Taking notes was the most important part to manage the complexity of the task. This includes the aforementioned paper summaries as memory aids, but also open questions, and aspects of the paper that stood out to me. I also found it useful to note decisions, such as “excluded because…” so I could recap and validate my decisions when the criteria changed. I also started to make notes how I stumbled across a paper, e.g., “cited by X as a method for Y, criticized for…” or simply “found while searching google scholar for term Z”.
By indexing papers, I mean both adding keywords and rating them. To face the problem of concept drift (keywords may change their meaning over time) I also like to add a short note about the reason I assigned the keyword and the specific meaning in this context. Keywords come in handy later when using the Papers search engine, which allows full-text searches or simply listing all publication with a specific keyword.
Rating papers is a simple feature that allows to give a paper a score between 1 to 5 stars. This was surprisingly helpful, for instance because it allows sorting by quality and is a quick reminder when having to decide whether to revisit a paper or include or exclude it from the review.
I also maintained a spreadsheet, listing the relevant properties of the papers. Although I didn’t find myself looking up things in the spreadsheet very often (mostly because I’d either remember or could as well consult the notes in the paper), I found the process of designing it very instructive.
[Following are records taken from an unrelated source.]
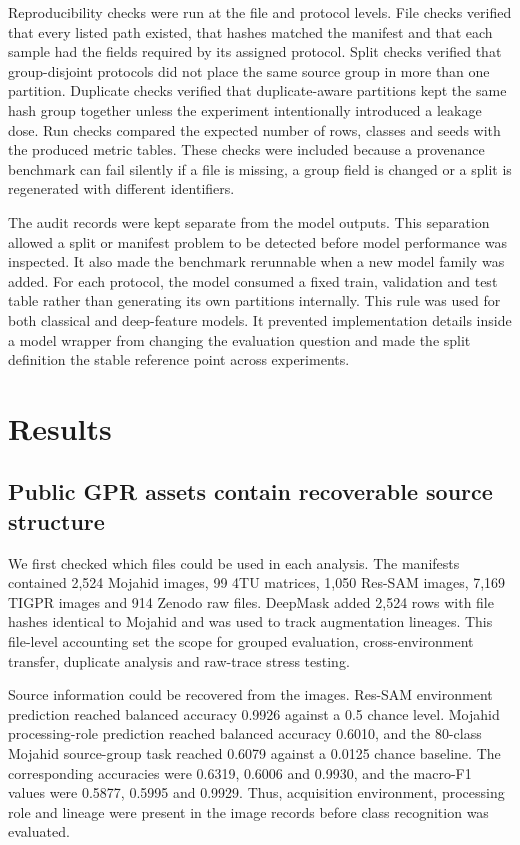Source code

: \documentclass[]{interact}
\begin{document}
Reproducibility checks were run at the file and protocol levels. File checks verified that every listed path existed, that hashes matched the manifest and that each sample had the fields required by its assigned protocol. Split checks verified that group-disjoint protocols did not place the same source group in more than one partition. Duplicate checks verified that duplicate-aware partitions kept the same hash group together unless the experiment intentionally introduced a leakage dose. Run checks compared the expected number of rows, classes and seeds with the produced metric tables. These checks were included because a provenance benchmark can fail silently if a file is missing, a group field is changed or a split is regenerated with different identifiers.

The audit records were kept separate from the model outputs. This separation allowed a split or manifest problem to be detected before model performance was inspected. It also made the benchmark rerunnable when a new model family was added. For each protocol, the model consumed a fixed train, validation and test table rather than generating its own partitions internally. This rule was used for both classical and deep-feature models. It prevented implementation details inside a model wrapper from changing the evaluation question and made the split definition the stable reference point across experiments.

\section{Results}

\subsection{Public GPR assets contain recoverable source structure}

We first checked which files could be used in each analysis. The manifests contained 2,524 Mojahid images, 99 4TU matrices, 1,050 Res-SAM images, 7,169 TIGPR images and 914 Zenodo raw files. DeepMask added 2,524 rows with file hashes identical to Mojahid and was used to track augmentation lineages. This file-level accounting set the scope for grouped evaluation, cross-environment transfer, duplicate analysis and raw-trace stress testing.

Source information could be recovered from the images. Res-SAM environment prediction reached balanced accuracy 0.9926 against a 0.5 chance level. Mojahid processing-role prediction reached balanced accuracy 0.6010, and the 80-class Mojahid source-group task reached 0.6079 against a 0.0125 chance baseline. The corresponding accuracies were 0.6319, 0.6006 and 0.9930, and the macro-F1 values were 0.5877, 0.5995 and 0.9929. Thus, acquisition environment, processing role and lineage were present in the image records before class recognition was evaluated.
\end{document}
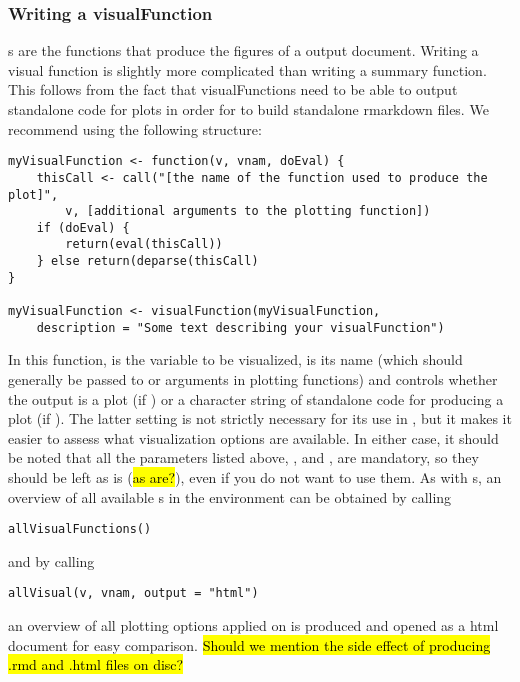 \documentclass[article]{jss}
\begin{document}
\subsubsection{Writing a visualFunction}
s are the functions that produce the figures of a  output document. Writing a visual function is slightly more complicated than writing a summary function. This follows from the fact that visualFunctions need to be able to output standalone code for plots in order for  to build standalone rmarkdown files. We recommend using the following structure:
\begin{Verbatim}
myVisualFunction <- function(v, vnam, doEval) {
	thisCall <- call("[the name of the function used to produce the plot]",
		v, [additional arguments to the plotting function])
	if (doEval) {
		return(eval(thisCall))
	} else return(deparse(thisCall)
}

myVisualFunction <- visualFunction(myVisualFunction,
	description = "Some text describing your visualFunction")
\end{Verbatim}
In this function,  is the variable to be visualized,  is its name (which should generally be passed to  or  arguments in plotting functions) and  controls whether the output is a plot (if ) or a character string of standalone code for producing a plot (if ). The latter  setting is not strictly necessary for its use in , but it makes it easier to assess what visualization options are available. In either case, it should be noted that all the parameters listed above, ,  and , are mandatory, so they should be left as is (\hl{as are?}), even if you do not want to use them. As with s, an overview of all available s in the environment can be obtained by calling
\begin{Verbatim}
allVisualFunctions()
\end{Verbatim}
and by calling
\begin{Verbatim}
allVisual(v, vnam, output = "html")
\end{Verbatim}
an overview of all plotting options applied on  is produced and opened as a html document for easy comparison. \hl{Should we mention the side effect of producing .rmd and .html files on disc?}
\end{document}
It also gave me a boost in the direction of reading actively, as outlined above. In the end, each row would correspond to details of one publication. For example, one row looked like this:
- Mnemo: 17Cunha (publication year and first author’s name)
- ReferenceID: 58 (I have a linked spreadsheet listing the full reference)
- Goals: use cloud resources if own cluster is overloaded: “help users decide where a job should be placed considering execution time and queue wait time to access on-premise clusters”
- Input: Classical RM Metadata: User, Group, Queue, Requested Time […]
- Output: execution duration, queue time for local cluster (“on-premise cluster”)
- Method: similar to 07Smith; the execution duration estimate for the cloud is a function of the estimate for the local cluster (they propose two models)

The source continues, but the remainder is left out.